▸ **What is required**
Print every line below that comes at or after the line containing "您的开源项目可以通过直接贡献", exactly as written.
──────── Record excerpts
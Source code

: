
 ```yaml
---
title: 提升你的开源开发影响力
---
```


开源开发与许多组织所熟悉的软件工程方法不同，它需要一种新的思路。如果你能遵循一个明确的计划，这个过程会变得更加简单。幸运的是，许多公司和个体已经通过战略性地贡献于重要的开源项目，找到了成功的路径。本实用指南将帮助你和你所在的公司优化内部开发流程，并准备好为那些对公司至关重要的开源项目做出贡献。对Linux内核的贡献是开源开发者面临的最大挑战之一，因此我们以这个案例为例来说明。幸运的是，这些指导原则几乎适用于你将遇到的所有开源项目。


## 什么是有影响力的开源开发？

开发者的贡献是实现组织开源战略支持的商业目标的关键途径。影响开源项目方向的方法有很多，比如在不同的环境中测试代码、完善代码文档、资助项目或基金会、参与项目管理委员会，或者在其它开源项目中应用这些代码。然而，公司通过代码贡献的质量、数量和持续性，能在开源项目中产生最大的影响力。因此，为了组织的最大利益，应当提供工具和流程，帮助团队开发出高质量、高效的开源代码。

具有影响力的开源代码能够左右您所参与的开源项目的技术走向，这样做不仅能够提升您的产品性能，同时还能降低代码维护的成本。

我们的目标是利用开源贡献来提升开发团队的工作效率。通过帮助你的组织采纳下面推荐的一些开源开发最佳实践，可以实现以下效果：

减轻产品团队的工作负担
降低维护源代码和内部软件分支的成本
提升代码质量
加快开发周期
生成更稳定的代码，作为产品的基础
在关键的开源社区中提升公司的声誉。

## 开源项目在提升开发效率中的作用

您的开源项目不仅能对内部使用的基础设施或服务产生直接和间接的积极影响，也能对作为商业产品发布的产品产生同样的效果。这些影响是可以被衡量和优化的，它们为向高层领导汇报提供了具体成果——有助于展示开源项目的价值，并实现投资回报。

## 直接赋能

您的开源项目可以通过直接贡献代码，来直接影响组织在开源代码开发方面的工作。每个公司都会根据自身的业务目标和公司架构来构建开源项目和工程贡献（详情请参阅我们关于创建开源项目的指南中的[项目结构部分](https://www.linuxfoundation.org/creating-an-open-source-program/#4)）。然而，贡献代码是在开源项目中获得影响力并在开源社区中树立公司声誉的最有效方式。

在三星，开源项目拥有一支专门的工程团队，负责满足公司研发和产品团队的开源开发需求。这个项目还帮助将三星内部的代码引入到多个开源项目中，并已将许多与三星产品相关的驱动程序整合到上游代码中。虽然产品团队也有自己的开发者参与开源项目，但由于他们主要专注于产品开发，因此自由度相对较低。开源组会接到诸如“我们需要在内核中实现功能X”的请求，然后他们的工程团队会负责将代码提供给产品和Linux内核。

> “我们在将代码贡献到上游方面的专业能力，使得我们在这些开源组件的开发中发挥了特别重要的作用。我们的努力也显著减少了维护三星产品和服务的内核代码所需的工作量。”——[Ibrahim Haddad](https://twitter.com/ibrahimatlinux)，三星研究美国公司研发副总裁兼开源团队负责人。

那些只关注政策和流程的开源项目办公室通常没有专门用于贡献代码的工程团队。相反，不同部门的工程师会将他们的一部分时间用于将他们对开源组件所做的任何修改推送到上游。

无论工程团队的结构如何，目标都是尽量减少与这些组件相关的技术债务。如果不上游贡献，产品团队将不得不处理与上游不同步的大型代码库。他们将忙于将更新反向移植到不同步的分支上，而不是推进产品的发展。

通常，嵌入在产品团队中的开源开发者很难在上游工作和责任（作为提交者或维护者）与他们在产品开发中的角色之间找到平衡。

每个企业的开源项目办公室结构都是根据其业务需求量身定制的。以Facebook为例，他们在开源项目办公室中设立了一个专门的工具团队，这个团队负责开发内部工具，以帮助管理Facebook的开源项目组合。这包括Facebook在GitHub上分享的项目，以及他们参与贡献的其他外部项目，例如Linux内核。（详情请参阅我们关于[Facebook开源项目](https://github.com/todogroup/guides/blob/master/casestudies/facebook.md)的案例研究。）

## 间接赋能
────────────────
▸ **Output of the task**
您的开源项目可以通过直接贡献代码，来直接影响组织在开源代码开发方面的工作。每个公司都会根据自身的业务目标和公司架构来构建开源项目和工程贡献（详情请参阅我们关于创建开源项目的指南中的[项目结构部分](https://www.linuxfoundation.org/creating-an-open-source-program/#4)）。然而，贡献代码是在开源项目中获得影响力并在开源社区中树立公司声誉的最有效方式。

在三星，开源项目拥有一支专门的工程团队，负责满足公司研发和产品团队的开源开发需求。这个项目还帮助将三星内部的代码引入到多个开源项目中，并已将许多与三星产品相关的驱动程序整合到上游代码中。虽然产品团队也有自己的开发者参与开源项目，但由于他们主要专注于产品开发，因此自由度相对较低。开源组会接到诸如“我们需要在内核中实现功能X”的请求，然后他们的工程团队会负责将代码提供给产品和Linux内核。

> “我们在将代码贡献到上游方面的专业能力，使得我们在这些开源组件的开发中发挥了特别重要的作用。我们的努力也显著减少了维护三星产品和服务的内核代码所需的工作量。”——[Ibrahim Haddad](https://twitter.com/ibrahimatlinux)，三星研究美国公司研发副总裁兼开源团队负责人。

那些只关注政策和流程的开源项目办公室通常没有专门用于贡献代码的工程团队。相反，不同部门的工程师会将他们的一部分时间用于将他们对开源组件所做的任何修改推送到上游。

无论工程团队的结构如何，目标都是尽量减少与这些组件相关的技术债务。如果不上游贡献，产品团队将不得不处理与上游不同步的大型代码库。他们将忙于将更新反向移植到不同步的分支上，而不是推进产品的发展。

通常，嵌入在产品团队中的开源开发者很难在上游工作和责任（作为提交者或维护者）与他们在产品开发中的角色之间找到平衡。

每个企业的开源项目办公室结构都是根据其业务需求量身定制的。以Facebook为例，他们在开源项目办公室中设立了一个专门的工具团队，这个团队负责开发内部工具，以帮助管理Facebook的开源项目组合。这包括Facebook在GitHub上分享的项目，以及他们参与贡献的其他外部项目，例如Linux内核。（详情请参阅我们关于[Facebook开源项目](https://github.com/todogroup/guides/blob/master/casestudies/facebook.md)的案例研究。）

## 间接赋能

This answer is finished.